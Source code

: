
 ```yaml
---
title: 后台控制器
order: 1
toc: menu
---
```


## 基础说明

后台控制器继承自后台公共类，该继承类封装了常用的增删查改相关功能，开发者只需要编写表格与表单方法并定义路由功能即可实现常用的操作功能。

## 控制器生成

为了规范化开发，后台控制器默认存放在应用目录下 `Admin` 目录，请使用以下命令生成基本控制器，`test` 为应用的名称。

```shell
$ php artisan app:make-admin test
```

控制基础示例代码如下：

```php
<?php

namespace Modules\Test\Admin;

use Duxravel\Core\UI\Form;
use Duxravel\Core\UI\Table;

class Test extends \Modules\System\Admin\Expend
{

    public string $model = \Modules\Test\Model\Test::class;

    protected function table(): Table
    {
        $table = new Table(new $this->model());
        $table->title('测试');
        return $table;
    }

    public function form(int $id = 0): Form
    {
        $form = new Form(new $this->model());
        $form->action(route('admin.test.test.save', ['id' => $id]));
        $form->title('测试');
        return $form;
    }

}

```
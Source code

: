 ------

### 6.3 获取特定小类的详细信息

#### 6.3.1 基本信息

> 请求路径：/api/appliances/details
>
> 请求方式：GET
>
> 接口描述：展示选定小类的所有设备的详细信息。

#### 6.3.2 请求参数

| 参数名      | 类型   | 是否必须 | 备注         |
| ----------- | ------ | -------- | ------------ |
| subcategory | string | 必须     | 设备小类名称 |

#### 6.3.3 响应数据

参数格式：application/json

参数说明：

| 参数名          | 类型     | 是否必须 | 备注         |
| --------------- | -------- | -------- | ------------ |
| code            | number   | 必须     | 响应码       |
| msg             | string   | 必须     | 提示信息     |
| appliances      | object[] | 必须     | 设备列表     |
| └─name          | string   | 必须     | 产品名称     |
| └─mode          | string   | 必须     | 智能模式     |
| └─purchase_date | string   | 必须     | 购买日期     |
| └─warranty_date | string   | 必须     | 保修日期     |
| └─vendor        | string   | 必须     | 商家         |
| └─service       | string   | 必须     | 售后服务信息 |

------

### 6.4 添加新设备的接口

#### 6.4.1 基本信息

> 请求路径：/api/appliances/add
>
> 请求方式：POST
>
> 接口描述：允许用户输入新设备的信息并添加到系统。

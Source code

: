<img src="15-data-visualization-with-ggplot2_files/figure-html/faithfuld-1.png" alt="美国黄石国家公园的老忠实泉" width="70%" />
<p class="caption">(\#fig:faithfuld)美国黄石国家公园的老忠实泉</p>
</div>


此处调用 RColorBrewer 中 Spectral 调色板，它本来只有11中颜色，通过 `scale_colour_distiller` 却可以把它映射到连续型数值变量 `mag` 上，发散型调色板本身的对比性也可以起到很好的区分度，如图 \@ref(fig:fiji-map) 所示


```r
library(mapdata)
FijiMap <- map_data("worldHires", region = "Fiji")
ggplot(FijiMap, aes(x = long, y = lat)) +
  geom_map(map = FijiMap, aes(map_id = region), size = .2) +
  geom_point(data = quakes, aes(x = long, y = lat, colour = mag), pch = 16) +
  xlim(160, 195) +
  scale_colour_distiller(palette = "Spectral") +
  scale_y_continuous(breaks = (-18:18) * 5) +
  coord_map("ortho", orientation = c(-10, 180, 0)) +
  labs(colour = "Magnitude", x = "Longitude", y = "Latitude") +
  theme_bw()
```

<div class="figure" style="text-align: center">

# # # # # # #

To do »
Would you please write the entries out again in full, exactly as given?

Output for this task »
Source code

:
 ```yaml
---
title: 后台控制器
order: 1
toc: menu
---
```


## 基础说明

后台控制器继承自后台公共类，该继承类封装了常用的增删查改相关功能，开发者只需要编写表格与表单方法并定义路由功能即可实现常用的操作功能。

## 控制器生成

为了规范化开发，后台控制器默认存放在应用目录下 `Admin` 目录，请使用以下命令生成基本控制器，`test` 为应用的名称。

```shell
$ php artisan app:make-admin test
```

控制基础示例代码如下：

```php
<?php

namespace Modules\Test\Admin;

use Duxravel\Core\UI\Form;
use Duxravel\Core\UI\Table;

class Test extends \Modules\System\Admin\Expend
{

    public string $model = \Modules\Test\Model\Test::class;

    protected function table(): Table
    {
        $table = new Table(new $this->model());
        $table->title('测试');
        return $table;
    }

    public function form(int $id = 0): Form
    {
        $form = new Form(new $this->model());
        $form->action(route('admin.test.test.save', ['id' => $id]));
        $form->title('测试');
        return $form;
    }

}

```
Source code

: ------

### 6.3 获取特定小类的详细信息

#### 6.3.1 基本信息

> 请求路径：/api/appliances/details
>
> 请求方式：GET
>
> 接口描述：展示选定小类的所有设备的详细信息。

#### 6.3.2 请求参数

| 参数名      | 类型   | 是否必须 | 备注         |
| ----------- | ------ | -------- | ------------ |
| subcategory | string | 必须     | 设备小类名称 |

#### 6.3.3 响应数据

参数格式：application/json

参数说明：

| 参数名          | 类型     | 是否必须 | 备注         |
| --------------- | -------- | -------- | ------------ |
| code            | number   | 必须     | 响应码       |
| msg             | string   | 必须     | 提示信息     |
| appliances      | object[] | 必须     | 设备列表     |
| └─name          | string   | 必须     | 产品名称     |
| └─mode          | string   | 必须     | 智能模式     |
| └─purchase_date | string   | 必须     | 购买日期     |
| └─warranty_date | string   | 必须     | 保修日期     |
| └─vendor        | string   | 必须     | 商家         |
| └─service       | string   | 必须     | 售后服务信息 |

------

### 6.4 添加新设备的接口

#### 6.4.1 基本信息

> 请求路径：/api/appliances/add
>
> 请求方式：POST
>
> 接口描述：允许用户输入新设备的信息并添加到系统。

Source code

:<img src="15-data-visualization-with-ggplot2_files/figure-html/faithfuld-1.png" alt="美国黄石国家公园的老忠实泉" width="70%" />
<p class="caption">(\#fig:faithfuld)美国黄石国家公园的老忠实泉</p>
</div>


此处调用 RColorBrewer 中 Spectral 调色板，它本来只有11中颜色，通过 `scale_colour_distiller` 却可以把它映射到连续型数值变量 `mag` 上，发散型调色板本身的对比性也可以起到很好的区分度，如图 \@ref(fig:fiji-map) 所示


```r
library(mapdata)
FijiMap <- map_data("worldHires", region = "Fiji")
ggplot(FijiMap, aes(x = long, y = lat)) +
  geom_map(map = FijiMap, aes(map_id = region), size = .2) +
  geom_point(data = quakes, aes(x = long, y = lat, colour = mag), pch = 16) +
  xlim(160, 195) +
  scale_colour_distiller(palette = "Spectral") +
  scale_y_continuous(breaks = (-18:18) * 5) +
  coord_map("ortho", orientation = c(-10, 180, 0)) +
  labs(colour = "Magnitude", x = "Longitude", y = "Latitude") +
  theme_bw()
```

<div class="figure" style="text-align: center">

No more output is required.